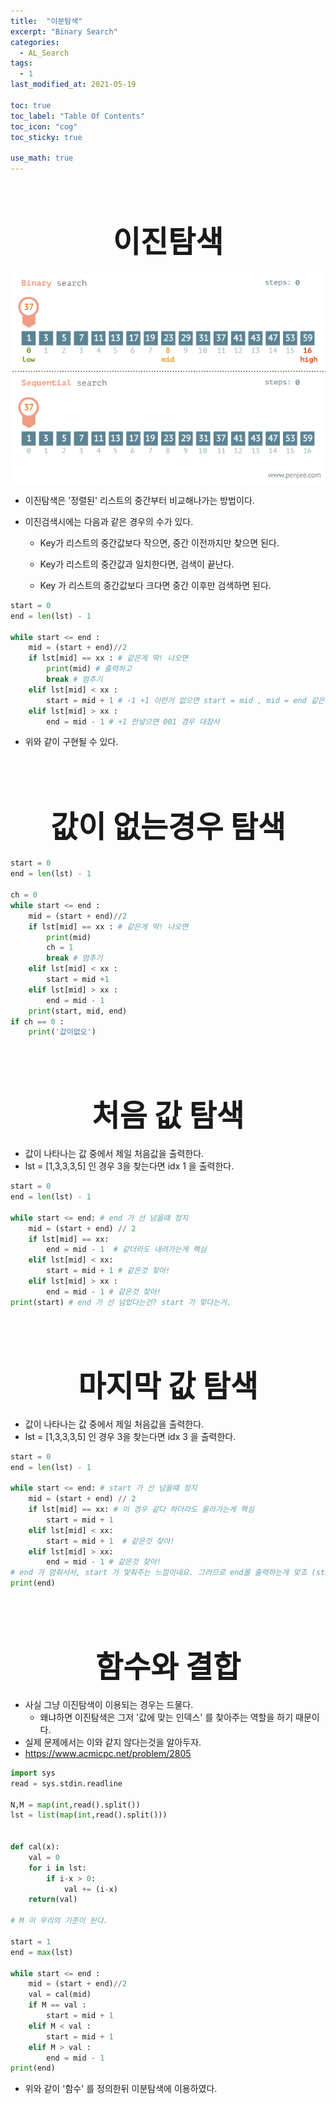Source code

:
 ```yaml
---
title:  "이분탐색"
excerpt: "Binary Search"
categories:
  - AL_Search
tags:
  - 1
last_modified_at: 2021-05-19

toc: true
toc_label: "Table Of Contents"
toc_icon: "cog"
toc_sticky: true

use_math: true
---
```


<br>

# <center><font size="15"> 이진탐색 </font></center>

![png](/assets/images/Py_Algorithm/1_1.gif)

- 이진탐색은 '정렬된' 리스트의 중간부터 비교해나가는 방법이다.

- 이진검색시에는 다음과 같은 경우의 수가 있다.

  - Key가 리스트의 중간값보다 작으면, 중간 이전까지만 찾으면 된다.

  - Key가 리스트의 중간값과 일치한다면, 검색이 끝난다. 
  - Key 가 리스트의 중간값보다 크다면 중간 이후만 검색하면 된다.

```python
start = 0 
end = len(lst) - 1 

while start <= end :
    mid = (start + end)//2
    if lst[mid] == xx : # 같은게 딱! 나오면
        print(mid) # 출력하고
        break # 멈추기
    elif lst[mid] < xx :
        start = mid + 1 # -1 +1 이런거 없으면 start = mid , mid = end 같은 경우에 참사난다. 
    elif lst[mid] > xx :
        end = mid - 1 # +1 안넣으면 001 경우 대참사
```

- 위와 같이 구현될 수 있다. 

<BR>

<br>

# <center><font size="15"> 값이 없는경우 탐색 </font></center>

```python
start = 0 
end = len(lst) - 1 

ch = 0
while start <= end :
    mid = (start + end)//2
    if lst[mid] == xx : # 같은게 딱! 나오면
        print(mid) 
        ch = 1
        break # 멈추기
    elif lst[mid] < xx :
        start = mid +1 
    elif lst[mid] > xx :
        end = mid - 1 
    print(start, mid, end)
if ch == 0 :
    print('값이없오')
```



<br>

<br>

# <center><font size="15"> 처음 값 탐색 </font></center>

- 값이 나타나는 값 중에서 제일 처음값을 출력한다.
- lst = [1,3,3,3,5] 인 경우 3을 찾는다면 idx 1 을 출력한다.

```python
start = 0 
end = len(lst) - 1

while start <= end: # end 가 선 넘을떄 정지
    mid = (start + end) // 2
    if lst[mid] == xx:
        end = mid - 1  # 같더라도 내려가는게 핵심
    elif lst[mid] < xx:
        start = mid + 1 # 같은것 찾아!
    elif lst[mid] > xx :
        end = mid - 1 # 같은것 찾아!
print(start) # end 가 선 넘었다는건? start 가 맞다는거.
```

<br>

<Br>

# <center><font size="15">마지막 값 탐색 </font></center>

- 값이 나타나는 값 중에서 제일 처음값을 출력한다.
- lst = [1,3,3,3,5] 인 경우 3을 찾는다면 idx 3 을 출력한다.

```python
start = 0 
end = len(lst) - 1 

while start <= end: # start 가 선 넘을떄 정지 
    mid = (start + end) // 2
    if lst[mid] == xx: # 이 경우 같다 하더라도 올라가는게 핵심
        start = mid + 1
    elif lst[mid] < xx: 
        start = mid + 1  # 같은것 찾아! 
    elif lst[mid] > xx:
        end = mid - 1 # 같은것 찾아!
# end 가 멈춰서서, start 가 맞춰주는 느낌이네요. 그러므로 end를 출력하는게 맞죠 (start 가 변하다가 end를 넘어버릴떄 중지하니까요)
print(end)
```

<br>

<br>

# <center><font size="15">함수와 결합</font></center>

- 사실 그냥 이진탐색이 이용되는 경우는 드물다.
  - 왜냐하면 이진탐색은 그저 '값에 맞는 인덱스' 를 찾아주는 역할을 하기 때문이다.
- 실제 문제에서는 이와 같지 않다는것을 알아두자.
- <https://www.acmicpc.net/problem/2805>

```python
import sys
read = sys.stdin.readline

N,M = map(int,read().split())
lst = list(map(int,read().split()))


def cal(x):
    val = 0
    for i in lst:
        if i-x > 0:
            val += (i-x)
    return(val)

# M 이 우리의 기준이 된다.

start = 1
end = max(lst)

while start <= end : 
    mid = (start + end)//2
    val = cal(mid)
    if M == val :
        start = mid + 1 
    elif M < val : 
        start = mid + 1
    elif M > val : 
        end = mid - 1
print(end)
```

- 위와 같이 '함수' 를 정의한뒤 이분탐색에 이용하였다. 

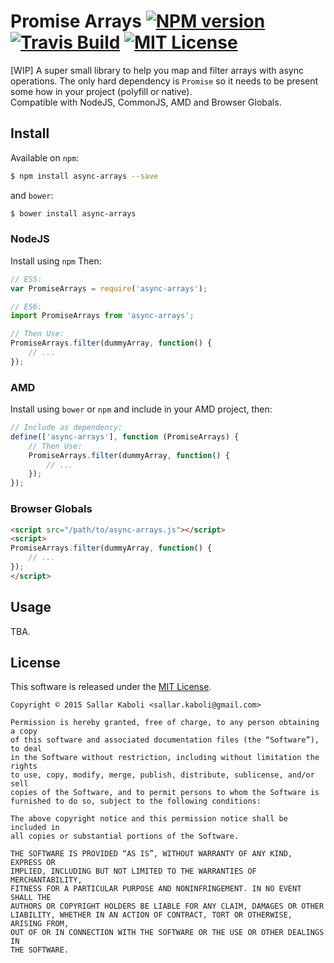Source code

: Promise Arrays [![NPM version][npm-version-image]][npm-url] [![Travis Build][travis-build-image]][travis-url] [![MIT License][license-image]][license-url]
===
[WIP] A super small library to help you map and filter arrays with async operations. The only hard dependency is 
`Promise` so it needs to be present some how in your project (polyfill or native).  
Compatible with NodeJS, CommonJS, AMD and Browser Globals.

## Install
Available on `npm`:
```bash
$ npm install async-arrays --save
```

and `bower`:
```bash
$ bower install async-arrays
```

### NodeJS
Install using `npm` Then:
```javascript
// ES5:
var PromiseArrays = require('async-arrays');

// ES6:
import PromiseArrays from 'async-arrays';

// Then Use:
PromiseArrays.filter(dummyArray, function() {
    // ...
});
```

### AMD
Install using `bower` or `npm` and include in your AMD project, then:
```javascript
// Include as dependency:
define(['async-arrays'], function (PromiseArrays) {
    // Then Use:
    PromiseArrays.filter(dummyArray, function() {
        // ...
    });
});
```

### Browser Globals
```html
<script src="/path/to/async-arrays.js"></script>
<script>
PromiseArrays.filter(dummyArray, function() {
    // ...
});
</script>
```

## Usage
TBA.

## License
This software is released under the [MIT License](http://sallar.mit-license.org/).  

    Copyright © 2015 Sallar Kaboli <sallar.kaboli@gmail.com>
    
    Permission is hereby granted, free of charge, to any person obtaining a copy
    of this software and associated documentation files (the “Software”), to deal
    in the Software without restriction, including without limitation the rights
    to use, copy, modify, merge, publish, distribute, sublicense, and/or sell
    copies of the Software, and to permit persons to whom the Software is
    furnished to do so, subject to the following conditions:
    
    The above copyright notice and this permission notice shall be included in
    all copies or substantial portions of the Software.
    
    THE SOFTWARE IS PROVIDED “AS IS”, WITHOUT WARRANTY OF ANY KIND, EXPRESS OR
    IMPLIED, INCLUDING BUT NOT LIMITED TO THE WARRANTIES OF MERCHANTABILITY,
    FITNESS FOR A PARTICULAR PURPOSE AND NONINFRINGEMENT. IN NO EVENT SHALL THE
    AUTHORS OR COPYRIGHT HOLDERS BE LIABLE FOR ANY CLAIM, DAMAGES OR OTHER
    LIABILITY, WHETHER IN AN ACTION OF CONTRACT, TORT OR OTHERWISE, ARISING FROM,
    OUT OF OR IN CONNECTION WITH THE SOFTWARE OR THE USE OR OTHER DEALINGS IN
    THE SOFTWARE.
    
[npm-url]: https://npmjs.com/package/flightplan
[travis-url]: https://travis-ci.org/sallar/promise-arrays
[npm-version-image]: https://img.shields.io/npm/v/promise-arrays.svg
[travis-build-image]: https://img.shields.io/travis/sallar/promise-arrays.svg

[license-url]: http://sallar.mit-license.org/
[license-image]: https://img.shields.io/npm/l/promise-arrays.svg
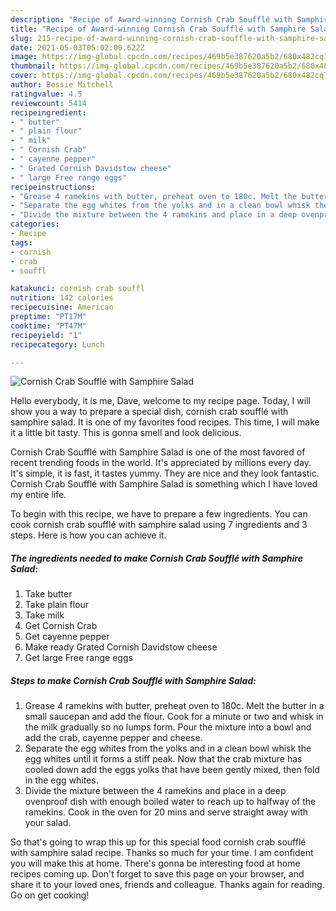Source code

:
 ```yaml
---
description: "Recipe of Award-winning Cornish Crab Soufflé with Samphire Salad"
title: "Recipe of Award-winning Cornish Crab Soufflé with Samphire Salad"
slug: 215-recipe-of-award-winning-cornish-crab-souffle-with-samphire-salad
date: 2021-05-03T05:02:00.622Z
image: https://img-global.cpcdn.com/recipes/469b5e387620a5b2/680x482cq70/cornish-crab-souffle-with-samphire-salad-recipe-main-photo.jpg
thumbnail: https://img-global.cpcdn.com/recipes/469b5e387620a5b2/680x482cq70/cornish-crab-souffle-with-samphire-salad-recipe-main-photo.jpg
cover: https://img-global.cpcdn.com/recipes/469b5e387620a5b2/680x482cq70/cornish-crab-souffle-with-samphire-salad-recipe-main-photo.jpg
author: Bessie Mitchell
ratingvalue: 4.5
reviewcount: 5414
recipeingredient:
- " butter"
- " plain flour"
- " milk"
- " Cornish Crab"
- " cayenne pepper"
- " Grated Cornish Davidstow cheese"
- " large Free range eggs"
recipeinstructions:
- "Grease 4 ramekins with butter, preheat oven to 180c. Melt the butter in a small saucepan and add the flour. Cook for a minute or two and whisk in the milk gradually so no lumps form. Pour the mixture into a bowl and add the crab, cayenne pepper and cheese."
- "Separate the egg whites from the yolks and in a clean bowl whisk the egg whites until it forms a stiff peak. Now that the crab mixture has cooled down add the eggs yolks that have been gently mixed, then fold in the egg whites."
- "Divide the mixture between the 4 ramekins and place in a deep ovenproof dish with enough boiled water to reach up to halfway of the ramekins. Cook in the oven for 20 mins and serve straight away with your salad."
categories:
- Recipe
tags:
- cornish
- crab
- souffl

katakunci: cornish crab souffl 
nutrition: 142 calories
recipecuisine: American
preptime: "PT17M"
cooktime: "PT47M"
recipeyield: "1"
recipecategory: Lunch

---
```



![Cornish Crab Soufflé with Samphire Salad](https://img-global.cpcdn.com/recipes/469b5e387620a5b2/680x482cq70/cornish-crab-souffle-with-samphire-salad-recipe-main-photo.jpg)

Hello everybody, it is me, Dave, welcome to my recipe page. Today, I will show you a way to prepare a special dish, cornish crab soufflé with samphire salad. It is one of my favorites food recipes. This time, I will make it a little bit tasty. This is gonna smell and look delicious.



Cornish Crab Soufflé with Samphire Salad is one of the most favored of recent trending foods in the world. It's appreciated by millions every day. It's simple, it is fast, it tastes yummy. They are nice and they look fantastic. Cornish Crab Soufflé with Samphire Salad is something which I have loved my entire life.


To begin with this recipe, we have to prepare a few ingredients. You can cook cornish crab soufflé with samphire salad using 7 ingredients and 3 steps. Here is how you can achieve it.

<!--inarticleads1-->

##### The ingredients needed to make Cornish Crab Soufflé with Samphire Salad:

1. Take  butter
1. Take  plain flour
1. Take  milk
1. Get  Cornish Crab
1. Get  cayenne pepper
1. Make ready  Grated Cornish Davidstow cheese
1. Get  large Free range eggs




<!--inarticleads2-->

##### Steps to make Cornish Crab Soufflé with Samphire Salad:

1. Grease 4 ramekins with butter, preheat oven to 180c. Melt the butter in a small saucepan and add the flour. Cook for a minute or two and whisk in the milk gradually so no lumps form. Pour the mixture into a bowl and add the crab, cayenne pepper and cheese.
1. Separate the egg whites from the yolks and in a clean bowl whisk the egg whites until it forms a stiff peak. Now that the crab mixture has cooled down add the eggs yolks that have been gently mixed, then fold in the egg whites.
1. Divide the mixture between the 4 ramekins and place in a deep ovenproof dish with enough boiled water to reach up to halfway of the ramekins. Cook in the oven for 20 mins and serve straight away with your salad.




So that's going to wrap this up for this special food cornish crab soufflé with samphire salad recipe. Thanks so much for your time. I am confident you will make this at home. There's gonna be interesting food at home recipes coming up. Don't forget to save this page on your browser, and share it to your loved ones, friends and colleague. Thanks again for reading. Go on get cooking!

==========

Instructions for the task:
Show every line of the material above in which "ovenproof" is present.

Solution:
- "Divide the mixture between the 4 ramekins and place in a deep ovenproof dish with enough boiled water to reach up to halfway of the ramekins. Cook in the oven for 20 mins and serve straight away with your salad."
1. Divide the mixture between the 4 ramekins and place in a deep ovenproof dish with enough boiled water to reach up to halfway of the ramekins. Cook in the oven for 20 mins and serve straight away with your salad.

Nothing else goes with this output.